**EXTRACTED ENTRIES:**
════
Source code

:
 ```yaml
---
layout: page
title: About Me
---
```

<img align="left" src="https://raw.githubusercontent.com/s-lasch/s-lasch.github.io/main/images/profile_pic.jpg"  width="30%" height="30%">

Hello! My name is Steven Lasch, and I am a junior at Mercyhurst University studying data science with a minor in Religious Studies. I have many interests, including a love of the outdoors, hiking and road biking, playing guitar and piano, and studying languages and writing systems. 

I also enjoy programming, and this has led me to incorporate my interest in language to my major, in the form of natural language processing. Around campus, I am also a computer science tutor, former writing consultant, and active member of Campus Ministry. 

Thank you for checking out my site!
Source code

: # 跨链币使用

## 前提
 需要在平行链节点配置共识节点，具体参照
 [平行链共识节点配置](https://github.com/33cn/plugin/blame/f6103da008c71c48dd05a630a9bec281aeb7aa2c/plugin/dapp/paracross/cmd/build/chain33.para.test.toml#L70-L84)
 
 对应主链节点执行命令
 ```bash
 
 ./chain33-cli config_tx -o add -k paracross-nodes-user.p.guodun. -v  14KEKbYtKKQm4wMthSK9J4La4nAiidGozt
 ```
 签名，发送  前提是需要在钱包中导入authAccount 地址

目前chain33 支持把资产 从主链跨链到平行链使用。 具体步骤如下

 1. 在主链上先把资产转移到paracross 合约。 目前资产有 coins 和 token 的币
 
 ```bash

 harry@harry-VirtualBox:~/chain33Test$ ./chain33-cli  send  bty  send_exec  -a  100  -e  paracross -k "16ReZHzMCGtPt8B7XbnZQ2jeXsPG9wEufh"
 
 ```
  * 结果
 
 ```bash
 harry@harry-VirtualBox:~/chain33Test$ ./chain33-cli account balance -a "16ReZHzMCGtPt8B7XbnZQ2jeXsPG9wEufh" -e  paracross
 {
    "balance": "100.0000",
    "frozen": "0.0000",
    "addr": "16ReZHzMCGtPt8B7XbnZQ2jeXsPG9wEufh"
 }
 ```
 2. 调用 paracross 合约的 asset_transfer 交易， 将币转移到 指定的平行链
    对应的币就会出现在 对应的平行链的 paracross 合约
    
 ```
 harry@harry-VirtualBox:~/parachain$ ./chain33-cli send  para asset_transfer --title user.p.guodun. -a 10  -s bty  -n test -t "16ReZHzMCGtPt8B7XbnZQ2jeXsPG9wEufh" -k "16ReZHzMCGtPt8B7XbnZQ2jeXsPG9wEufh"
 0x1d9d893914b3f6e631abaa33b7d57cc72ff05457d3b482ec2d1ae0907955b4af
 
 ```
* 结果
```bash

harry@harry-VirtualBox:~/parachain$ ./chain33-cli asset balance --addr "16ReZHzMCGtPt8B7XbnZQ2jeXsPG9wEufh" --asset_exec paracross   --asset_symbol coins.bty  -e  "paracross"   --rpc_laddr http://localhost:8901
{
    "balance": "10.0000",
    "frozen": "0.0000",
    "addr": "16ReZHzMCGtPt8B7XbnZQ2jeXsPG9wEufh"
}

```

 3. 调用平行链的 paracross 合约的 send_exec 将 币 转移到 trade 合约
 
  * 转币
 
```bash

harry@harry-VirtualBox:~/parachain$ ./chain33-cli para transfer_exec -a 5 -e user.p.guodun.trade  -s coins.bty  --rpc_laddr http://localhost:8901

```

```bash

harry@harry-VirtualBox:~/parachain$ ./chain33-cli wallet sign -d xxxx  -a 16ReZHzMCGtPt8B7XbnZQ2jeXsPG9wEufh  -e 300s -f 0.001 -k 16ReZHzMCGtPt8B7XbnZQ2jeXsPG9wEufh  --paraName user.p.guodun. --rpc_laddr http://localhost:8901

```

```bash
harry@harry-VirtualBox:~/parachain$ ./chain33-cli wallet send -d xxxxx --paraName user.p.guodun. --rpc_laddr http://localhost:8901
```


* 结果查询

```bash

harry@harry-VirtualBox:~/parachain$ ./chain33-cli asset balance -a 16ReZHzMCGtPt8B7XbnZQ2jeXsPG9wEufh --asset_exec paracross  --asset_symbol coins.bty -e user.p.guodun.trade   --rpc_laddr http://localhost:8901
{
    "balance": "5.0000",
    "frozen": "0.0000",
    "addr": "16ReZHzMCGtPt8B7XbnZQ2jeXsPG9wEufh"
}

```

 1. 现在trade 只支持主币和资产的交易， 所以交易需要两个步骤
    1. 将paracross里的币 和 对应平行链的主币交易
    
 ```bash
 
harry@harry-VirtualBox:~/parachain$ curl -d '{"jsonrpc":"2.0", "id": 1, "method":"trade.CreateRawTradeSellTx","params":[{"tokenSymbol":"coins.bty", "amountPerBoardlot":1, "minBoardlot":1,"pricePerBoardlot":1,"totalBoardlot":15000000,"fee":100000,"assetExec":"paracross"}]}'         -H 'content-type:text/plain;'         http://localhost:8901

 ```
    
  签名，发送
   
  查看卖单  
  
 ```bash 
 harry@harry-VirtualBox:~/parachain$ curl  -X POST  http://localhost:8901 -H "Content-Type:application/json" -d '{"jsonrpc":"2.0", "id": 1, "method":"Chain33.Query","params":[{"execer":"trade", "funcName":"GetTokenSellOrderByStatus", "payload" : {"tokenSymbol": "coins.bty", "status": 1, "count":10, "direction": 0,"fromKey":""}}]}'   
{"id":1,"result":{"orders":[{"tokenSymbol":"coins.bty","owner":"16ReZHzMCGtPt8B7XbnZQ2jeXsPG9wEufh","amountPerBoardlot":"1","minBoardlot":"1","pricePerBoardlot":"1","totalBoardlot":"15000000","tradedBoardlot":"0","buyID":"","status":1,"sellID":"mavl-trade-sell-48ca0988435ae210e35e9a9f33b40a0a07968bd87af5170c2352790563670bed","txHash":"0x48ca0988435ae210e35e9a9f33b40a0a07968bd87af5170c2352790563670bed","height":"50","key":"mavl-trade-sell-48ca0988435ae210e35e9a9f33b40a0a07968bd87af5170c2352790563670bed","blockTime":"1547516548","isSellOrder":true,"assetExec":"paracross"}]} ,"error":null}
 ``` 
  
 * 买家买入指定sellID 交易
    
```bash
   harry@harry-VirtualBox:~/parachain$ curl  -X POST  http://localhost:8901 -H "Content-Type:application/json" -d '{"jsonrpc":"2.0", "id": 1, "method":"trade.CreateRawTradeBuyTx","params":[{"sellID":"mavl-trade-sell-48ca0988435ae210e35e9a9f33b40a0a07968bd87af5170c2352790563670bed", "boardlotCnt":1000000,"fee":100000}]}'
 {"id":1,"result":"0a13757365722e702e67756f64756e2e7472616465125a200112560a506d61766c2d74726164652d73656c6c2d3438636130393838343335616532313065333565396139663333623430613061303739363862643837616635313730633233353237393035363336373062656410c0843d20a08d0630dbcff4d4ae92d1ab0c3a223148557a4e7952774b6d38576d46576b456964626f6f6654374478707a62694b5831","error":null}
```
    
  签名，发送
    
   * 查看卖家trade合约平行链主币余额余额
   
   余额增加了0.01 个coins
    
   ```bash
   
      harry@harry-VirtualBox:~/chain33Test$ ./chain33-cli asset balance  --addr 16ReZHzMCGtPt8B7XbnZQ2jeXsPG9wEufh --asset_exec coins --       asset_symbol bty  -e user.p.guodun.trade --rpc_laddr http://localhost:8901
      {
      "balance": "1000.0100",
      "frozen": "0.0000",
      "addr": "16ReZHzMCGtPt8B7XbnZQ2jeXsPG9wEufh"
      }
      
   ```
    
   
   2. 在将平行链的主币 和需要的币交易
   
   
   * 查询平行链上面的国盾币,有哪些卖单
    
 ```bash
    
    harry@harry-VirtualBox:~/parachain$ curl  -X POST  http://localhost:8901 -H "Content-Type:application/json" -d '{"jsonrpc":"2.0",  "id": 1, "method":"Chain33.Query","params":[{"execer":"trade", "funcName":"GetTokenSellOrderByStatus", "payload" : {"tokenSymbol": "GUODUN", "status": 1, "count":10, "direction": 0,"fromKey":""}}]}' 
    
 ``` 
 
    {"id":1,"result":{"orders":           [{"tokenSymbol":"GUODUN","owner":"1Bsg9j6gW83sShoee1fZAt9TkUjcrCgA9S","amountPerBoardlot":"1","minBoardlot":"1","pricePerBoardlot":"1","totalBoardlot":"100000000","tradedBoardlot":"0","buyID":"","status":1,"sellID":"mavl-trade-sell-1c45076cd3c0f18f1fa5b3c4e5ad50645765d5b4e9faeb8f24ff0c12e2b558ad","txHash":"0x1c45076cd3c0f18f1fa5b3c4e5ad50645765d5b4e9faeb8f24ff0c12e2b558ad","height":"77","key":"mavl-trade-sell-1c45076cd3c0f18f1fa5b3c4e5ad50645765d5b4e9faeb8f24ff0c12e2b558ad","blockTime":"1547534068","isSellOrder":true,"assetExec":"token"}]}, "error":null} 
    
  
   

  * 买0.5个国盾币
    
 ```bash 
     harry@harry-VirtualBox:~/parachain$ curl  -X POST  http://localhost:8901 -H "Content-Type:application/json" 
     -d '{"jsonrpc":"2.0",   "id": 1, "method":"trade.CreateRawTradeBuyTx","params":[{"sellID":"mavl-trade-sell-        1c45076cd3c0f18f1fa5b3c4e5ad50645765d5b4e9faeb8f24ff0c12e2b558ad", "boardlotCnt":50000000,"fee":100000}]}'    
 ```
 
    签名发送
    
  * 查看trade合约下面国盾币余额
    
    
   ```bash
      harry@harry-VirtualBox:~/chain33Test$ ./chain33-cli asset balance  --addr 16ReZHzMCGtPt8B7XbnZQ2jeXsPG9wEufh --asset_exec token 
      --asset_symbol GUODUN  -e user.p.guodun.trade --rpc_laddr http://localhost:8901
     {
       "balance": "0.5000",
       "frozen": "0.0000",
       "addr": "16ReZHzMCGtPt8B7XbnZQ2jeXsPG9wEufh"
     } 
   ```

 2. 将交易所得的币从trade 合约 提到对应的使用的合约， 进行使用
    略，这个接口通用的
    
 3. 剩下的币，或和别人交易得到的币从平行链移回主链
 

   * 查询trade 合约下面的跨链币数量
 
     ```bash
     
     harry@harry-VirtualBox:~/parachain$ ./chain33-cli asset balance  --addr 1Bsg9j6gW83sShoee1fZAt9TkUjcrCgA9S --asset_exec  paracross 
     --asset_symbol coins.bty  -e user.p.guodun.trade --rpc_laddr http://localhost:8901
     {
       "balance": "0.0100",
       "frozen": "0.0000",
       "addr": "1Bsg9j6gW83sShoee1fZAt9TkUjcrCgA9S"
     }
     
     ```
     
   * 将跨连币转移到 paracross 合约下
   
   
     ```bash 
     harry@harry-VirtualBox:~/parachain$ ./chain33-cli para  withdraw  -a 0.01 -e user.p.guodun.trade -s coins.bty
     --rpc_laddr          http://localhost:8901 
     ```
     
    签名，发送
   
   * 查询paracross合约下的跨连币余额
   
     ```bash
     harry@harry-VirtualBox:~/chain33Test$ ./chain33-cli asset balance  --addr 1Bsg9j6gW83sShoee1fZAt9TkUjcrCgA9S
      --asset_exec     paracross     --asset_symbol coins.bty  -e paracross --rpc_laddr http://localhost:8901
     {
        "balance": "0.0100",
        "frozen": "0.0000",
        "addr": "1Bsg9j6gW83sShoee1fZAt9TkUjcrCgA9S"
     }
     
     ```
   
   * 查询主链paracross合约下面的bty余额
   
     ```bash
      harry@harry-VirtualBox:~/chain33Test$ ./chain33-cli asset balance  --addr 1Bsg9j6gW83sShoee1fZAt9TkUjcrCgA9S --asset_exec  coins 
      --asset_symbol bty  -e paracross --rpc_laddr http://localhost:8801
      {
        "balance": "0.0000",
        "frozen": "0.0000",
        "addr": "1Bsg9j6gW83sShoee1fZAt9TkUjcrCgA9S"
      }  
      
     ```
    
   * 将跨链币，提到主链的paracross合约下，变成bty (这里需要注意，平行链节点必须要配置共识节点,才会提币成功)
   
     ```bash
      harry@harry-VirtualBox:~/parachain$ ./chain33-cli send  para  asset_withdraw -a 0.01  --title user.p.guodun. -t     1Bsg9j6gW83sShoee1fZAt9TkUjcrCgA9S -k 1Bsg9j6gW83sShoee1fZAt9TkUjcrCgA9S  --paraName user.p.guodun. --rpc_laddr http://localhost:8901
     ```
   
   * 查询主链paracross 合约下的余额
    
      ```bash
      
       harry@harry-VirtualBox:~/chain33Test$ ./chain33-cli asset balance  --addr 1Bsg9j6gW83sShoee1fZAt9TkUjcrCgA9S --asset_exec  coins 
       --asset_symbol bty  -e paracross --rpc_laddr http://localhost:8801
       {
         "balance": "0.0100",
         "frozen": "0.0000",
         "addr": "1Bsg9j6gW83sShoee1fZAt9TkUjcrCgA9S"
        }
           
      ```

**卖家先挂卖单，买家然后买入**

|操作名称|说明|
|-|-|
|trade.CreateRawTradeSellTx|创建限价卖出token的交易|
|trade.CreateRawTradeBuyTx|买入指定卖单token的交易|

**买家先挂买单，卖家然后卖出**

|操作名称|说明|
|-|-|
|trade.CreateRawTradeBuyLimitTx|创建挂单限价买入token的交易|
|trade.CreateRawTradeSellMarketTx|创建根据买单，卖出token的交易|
════
**PROBLEM:**
Give back the opening line of the records above and every line after it, up to and including the one with "Hello! My name", unchanged.

**ANSWER SPACE:**
Source code

:
 ```yaml
---
layout: page
title: About Me
---
```

<img align="left" src="https://raw.githubusercontent.com/s-lasch/s-lasch.github.io/main/images/profile_pic.jpg"  width="30%" height="30%">

Hello! My name is Steven Lasch, and I am a junior at Mercyhurst University studying data science with a minor in Religious Studies. I have many interests, including a love of the outdoors, hiking and road biking, playing guitar and piano, and studying languages and writing systems. 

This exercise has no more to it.